Data extracts:
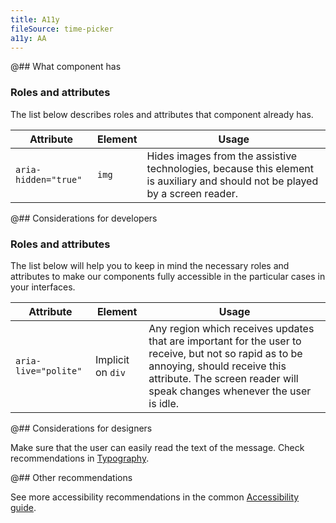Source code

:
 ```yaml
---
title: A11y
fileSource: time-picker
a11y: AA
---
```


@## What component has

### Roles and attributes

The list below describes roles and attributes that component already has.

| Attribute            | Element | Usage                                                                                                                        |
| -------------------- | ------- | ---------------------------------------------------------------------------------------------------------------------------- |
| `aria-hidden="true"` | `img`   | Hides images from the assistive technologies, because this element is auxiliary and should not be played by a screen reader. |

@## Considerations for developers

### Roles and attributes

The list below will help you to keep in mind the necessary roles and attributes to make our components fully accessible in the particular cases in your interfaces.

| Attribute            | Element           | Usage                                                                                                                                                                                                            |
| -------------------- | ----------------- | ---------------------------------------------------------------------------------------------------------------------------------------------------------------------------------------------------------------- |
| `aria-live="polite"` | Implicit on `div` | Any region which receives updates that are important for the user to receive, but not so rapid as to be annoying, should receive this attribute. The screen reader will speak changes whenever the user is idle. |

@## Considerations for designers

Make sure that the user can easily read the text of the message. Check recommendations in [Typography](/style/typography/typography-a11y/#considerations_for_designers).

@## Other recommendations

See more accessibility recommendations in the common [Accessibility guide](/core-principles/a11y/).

What to produce: Every line above should be retyped exactly; the pictures do not belong in the copy.

Result of this exercise:
Source code

:
 ```yaml
---
title: A11y
fileSource: time-picker
a11y: AA
---
```


@## What component has

### Roles and attributes

The list below describes roles and attributes that component already has.

| Attribute            | Element | Usage                                                                                                                        |
| -------------------- | ------- | ---------------------------------------------------------------------------------------------------------------------------- |
| `aria-hidden="true"` | `img`   | Hides images from the assistive technologies, because this element is auxiliary and should not be played by a screen reader. |

@## Considerations for developers

### Roles and attributes

The list below will help you to keep in mind the necessary roles and attributes to make our components fully accessible in the particular cases in your interfaces.

| Attribute            | Element           | Usage                                                                                                                                                                                                            |
| -------------------- | ----------------- | ---------------------------------------------------------------------------------------------------------------------------------------------------------------------------------------------------------------- |
| `aria-live="polite"` | Implicit on `div` | Any region which receives updates that are important for the user to receive, but not so rapid as to be annoying, should receive this attribute. The screen reader will speak changes whenever the user is idle. |

@## Considerations for designers

Make sure that the user can easily read the text of the message. Check recommendations in [Typography](/style/typography/typography-a11y/#considerations_for_designers).

@## Other recommendations

See more accessibility recommendations in the common [Accessibility guide](/core-principles/a11y/).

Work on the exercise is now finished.